ですので今話には、『ウルトラマンZ』の重大かつ濃厚なネタバレが含まれております。
もしも今後、同作品を視聴予定かつ、初見時の驚きや高揚感を味わいたい方は直ちにブラウザバックし、ウルトラマンZ本編を視聴してからお読みになる事を推奨します。
いまさら気にしないよという方は、どうぞお楽しみに下さい。
それから暫く経って……
「ハルキ! 準備はいい!?」
『押忍! 俺もキングジョーも、準備万端ッス!』
ユーエイトは再びハルキを乗せて、ストレイジの実験場に立っていた。
どうしてこうなっているかと言うと、あれからいろいろあって……また
問題は、この時に別の宇宙からハルキが借りパクしてきた『がっつすぱーくれんす』なる道具が、ある日に事務所の机で激しく発光し始めた事から始まった。
『これは……救難信号でございますよハルキッ!?』
「分かるんスかゼットさん!?」
『ここに籠められた光の戦士としてのチカラがビンビンに共鳴しやがっております……多分』
「た、多分って……どっちなんスか!? しっかりしてくださいよぅ、もー……頼みますよゼットさん!」
『う、なんか最近のハルキ厳しいですな……と、とにかく! あっちの宇宙でなにかきっとウルトラやばい事態が起こったんだ!』
「ケンゴさんやアキトさんの地球が!?」
とかなんとか。
ところが、今のハルキは別次元に飛ぶ事が出来ないという。
なんでも、『べりあろく』とかいう道具が気紛れにフラフラ家出中らしく、異次元ゲートを開けないらしい。
全く、道具の癖に己の感情を優先して使い手の要望を蔑ろにするなんて、とんだ武器があったもんだと呆れる事しきりだが……

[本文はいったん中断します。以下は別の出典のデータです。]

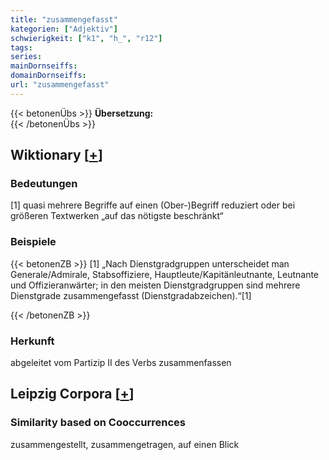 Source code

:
 ```yaml
---
title: "zusammengefasst"
kategorien: ["Adjektiv"]
schwierigkeit: ["k1", "h_", "r12"]
tags:
series:
mainDornseiffs:
domainDornseiffs:
url: "zusammengefasst"
---
```


{{< betonenÜbs >}}
**Übersetzung:**  
{{< /betonenÜbs >}}

## Wiktionary [[+](https://de.wiktionary.org/wiki/zusammengefasst)]

### Bedeutungen
[1] quasi mehrere Begriffe auf einen (Ober-)Begriff reduziert oder bei größeren Textwerken „auf das nötigste beschränkt“  

### Beispiele
{{< betonenZB >}}
[1] „Nach Dienstgradgruppen unterscheidet man Generale/Admirale, Stabsoffiziere, Hauptleute/Kapitänleutnante, Leutnante und Offizieranwärter; in den meisten Dienstgradgruppen sind mehrere Dienstgrade zusammengefasst (Dienstgradabzeichen).“[1]  

{{< /betonenZB >}}
### Herkunft
abgeleitet vom Partizip II des Verbs zusammenfassen  


## Leipzig Corpora [[+](https://corpora.uni-leipzig.de/en/res?word=zusammengefasst&corpusId=deu_newscrawl-public_2018)]


### Similarity based on Cooccurrences
zusammengestellt, zusammengetragen, auf einen Blick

「俺……なんとかアキトさん達の助けになりたいんッス! あっちでめちゃくちゃお世話になった分、それを返さないと! お願いします!!」
「ま、まあ……そのガッツセレクト? って組織にはウチの不始末で迷惑かけたわけだし、ストレイジとしても救援は吝かじゃないけど……」
失踪したヘビクラに代わり、新たにストレイジの暫定隊長として就任したヨウコに、ハルキは全力で頭を下げた。
そりゃもう90度の見事な直角だった。
しかし手段が無ければどうしようもない……と思っていたところへ、なんと白羽の矢が立ったのが……
―――――――――
「D4ゲート、出力安定しています」
フレームが上下に分かれた特徴的な眼鏡を光らせながら、淡々と状況を述べる女性。
彼女の名はユウキ・マイ技術士官。
ユカが超獣バラバの遺骸を解析して開発した異次元技術を、武器として転用するD4レイ計画を強硬に主導していた人物である。
技術畑上がりでありながら、射撃センスに優れるだけでなくそれなりの指揮能力も有しているという、軍人として非常に優れた人材で、一時期などは造反疑惑のあったストレイジに代わり特殊空挺機甲群の隊長まで務めた事もあった。

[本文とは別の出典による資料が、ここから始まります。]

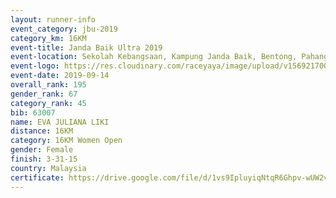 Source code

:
 ```yaml
---
layout: runner-info 
event_category: jbu-2019 
category_km: 16KM 
event-title: Janda Baik Ultra 2019  
event-location: Sekolah Kebangsaan, Kampung Janda Baik, Bentong, Pahang, Malaysia 
event-logo: https://res.cloudinary.com/raceyaya/image/upload/v1569217009/logo/janda-baik_vch1pc.jpg 
event-date: 2019-09-14 
overall_rank: 195
gender_rank: 67
category_rank: 45
bib: 63007
name: EVA JULIANA LIKI
distance: 16KM
category: 16KM Women Open
gender: Female
finish: 3-31-15
country: Malaysia
certificate: https://drive.google.com/file/d/1vs9IpluyiqNtqR6Ghpv-wUW2viiVtzZn/view?usp=sharing
---
```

だが残念な事に、彼女が推進していたD4レイ計画は実のところ、悪質な宇宙人が裏で糸を引いており、完成したD4レイも結局はデストルドスの主砲として存分に使われてしまった。
つまり彼女は……まんまと敵に利用されてしまったのである。
まあそれ以外にも、ストレイジメンバーとはいろいろあったのだが……
「あの……ユウキ君? これは本当に、本ッ当に安全面へ配慮されているんだよね?」
「もちろんですクリヤマ長官! 長官のモットーである安心安全・人命第一に則り、完璧に、完全に、十全に安全であることが100%証明されております!」
「そ、そう……あのね、前回のウルトロイドゼロ暴走のせいで、いまウチって凄く微妙な立場というかね? これ以上、失敗は絶対に出来ないんだからね!? あ、アイタタタ……また胃が……」
「思えば、あの時の長官は言動のどれもが、そのモットーからかけ離れておりました……まさかそれが宇宙人に寄生されていたからだったとは……! 尊敬するクリヤマ長官の異変に気付けなかった事! このユウキ・マイ一生の不覚でありますッ! これを名誉挽回の機会と思い、粉骨砕身いたしました所存ッ!」
胃薬を飲む長官へ、先ほどとは打って変わった態度で見事な敬礼を披露するユウキ技術士官を横目に、ヨウコは隣でモニターへ注視したままのユカにひっそりと耳打ちした。
「ねぇユカ……本当に大丈夫なの?」
「うーん、私も一応目を通してみたけど、安定状態で使う分には問題なさそうだったよ。もともと私が想定してた運用方法も、兵器としてじゃなくてこういう平行世界と接触する為に使うはずだったし」
「いや、そうじゃなくて……」
口籠もるヨウコに、ようやくデバイスから顔を上げたユカは、彼女の視線の先にいる人物を見て、遅ればせながらヨウコの懸念を察した。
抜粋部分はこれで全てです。